What difference does that make? Aren't Magdala and Magadan basically the same name? Kind of, yes; both are ways of referring to an area that has a watchtower or fort. (Relatedly, "Mary Magdalene" might not refer to where she came from, so much as being a nickname based on her being the first, or one of the first, witnesses to Christ's resurrection.) Magadan could also be a variation of Meggido, which is another name based on the concept of a watchtower or fort, namely the inland fort that watched over the road crossing the plain named after that fort leading to the Mediterranean coast from southeastern Galilee Lake, the famous Plain of Armageddon where so many battles were fought (and the final battle was expected to be fought). That doesn't mean "Magadan" was supposed to be Tel Meggido, but an area south of the local governing city of Tiberias might have been named that due to the road. Whereas Magdala was surely north of Tiberias, between it and Capernaum (and Capernaum's "fisherton" suburb of Bethsaida), in the Ginosar Valley region, known in the Latin of that period as Gennesaret (which the Romans also sometimes called Lake Galilee before Herod established the town of Tiberias).

Whew!

Now, we know there was an old tower-fort north of Tiberias, destroyed by the Romans before or during their early 1st century occupation of the area; and that accounts for the name Magdala. (Magdla and Ginosar are both modern names in that area, by the way, with Kibbutz Ginosar having been established in 1927 as a fortress and stockade using land leased from nearby Magdla.) Was there any such area south of Tiberias?

Yes, and quite a tragically notorious one by the late 1st century, near the market town of Tarichoea, also sometimes spelled Tarichaea, known in more recent times as Kerak, famous on the Lake as a major node for fishermen to sell their catches, to be salted and dried and sent westward and southward along various highways meeting in the area (one of which went through the plains of Meggido). The reason a produce market, especially one for fish export, had grown up here was due to a bay in the area, very possibly the most important bay on Lake Galilee for fishermen considering how important this market was for exporting their wares, and for importing wares they could take back home to other places on the Lake.

And now we come to that peculiar name "Dalmanutha", which on one hand doesn't seem to be Jewish, and on the other hand doesn't seem to be Greek.

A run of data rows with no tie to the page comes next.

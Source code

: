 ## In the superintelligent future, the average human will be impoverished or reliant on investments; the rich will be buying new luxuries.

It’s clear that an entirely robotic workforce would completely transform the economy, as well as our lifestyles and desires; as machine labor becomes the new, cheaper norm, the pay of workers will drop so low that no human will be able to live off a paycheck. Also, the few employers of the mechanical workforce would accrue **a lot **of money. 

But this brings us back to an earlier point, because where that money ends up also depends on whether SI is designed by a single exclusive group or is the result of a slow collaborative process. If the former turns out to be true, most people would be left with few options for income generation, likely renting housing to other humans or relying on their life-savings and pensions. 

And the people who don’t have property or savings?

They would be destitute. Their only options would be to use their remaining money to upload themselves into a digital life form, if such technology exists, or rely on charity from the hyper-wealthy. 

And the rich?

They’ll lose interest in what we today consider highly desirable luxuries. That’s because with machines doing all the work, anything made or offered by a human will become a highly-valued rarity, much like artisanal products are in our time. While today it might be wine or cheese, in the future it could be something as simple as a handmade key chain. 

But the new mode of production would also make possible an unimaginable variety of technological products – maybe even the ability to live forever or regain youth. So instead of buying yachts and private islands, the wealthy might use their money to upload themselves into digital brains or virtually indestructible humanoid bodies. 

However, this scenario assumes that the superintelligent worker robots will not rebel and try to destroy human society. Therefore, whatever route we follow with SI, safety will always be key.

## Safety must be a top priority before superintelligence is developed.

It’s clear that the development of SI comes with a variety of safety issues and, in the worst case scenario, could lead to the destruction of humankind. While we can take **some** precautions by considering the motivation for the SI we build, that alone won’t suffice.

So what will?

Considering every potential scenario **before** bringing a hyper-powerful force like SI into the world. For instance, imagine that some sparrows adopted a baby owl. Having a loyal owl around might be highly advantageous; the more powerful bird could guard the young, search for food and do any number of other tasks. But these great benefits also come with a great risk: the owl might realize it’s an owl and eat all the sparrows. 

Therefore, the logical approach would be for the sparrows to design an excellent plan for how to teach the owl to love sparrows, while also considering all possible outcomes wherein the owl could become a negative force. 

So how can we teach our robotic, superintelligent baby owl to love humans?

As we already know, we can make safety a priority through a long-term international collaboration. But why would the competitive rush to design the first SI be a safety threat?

Edersheim suggests that it's a transliteration of a local pidgin Semetic name, built from "LMN" which in Rabbinic Hebrew means "bay" (transliterated otherwise in Greek as {limên}), "-utha" as a Aramaic suffix by which a noun could be converted to a name, and the prefix "de-" (which Edersheim didn't try to explain, to be critically fair to the weaknesses of the theory). In effect the name would mean THE Bay, the most important bay on the lake; but it wouldn't make much sense to anyone not a fisherman on the lake in those days.

Another point of interest is that this area south of Tiberias is on some accounts included in the Decapolis region, thus not an area that either Sadducees nor members of the Pharisee party would have wanted to visit. Mark doesn't mention the Pharisees (and in the sequel incident Jesus tells His disciples to beware of the leaven of Herod as well as the Pharisees.) Matthew mentions the Sadducees (and Jesus warns His disciples against their leaven instead of the Herodians in GosMatt's account of the sequel incident rowing back across the lake).

Is that a problem for the historicity? It wouldn't be of course if we're talking about the area north of Tiberias, which is one reason why "Magdala" is attractive as a solution -- and to be fair, any important bay on the lake might have been called Dalmanutha, and the Magdala region did also have an important fisherman bay there.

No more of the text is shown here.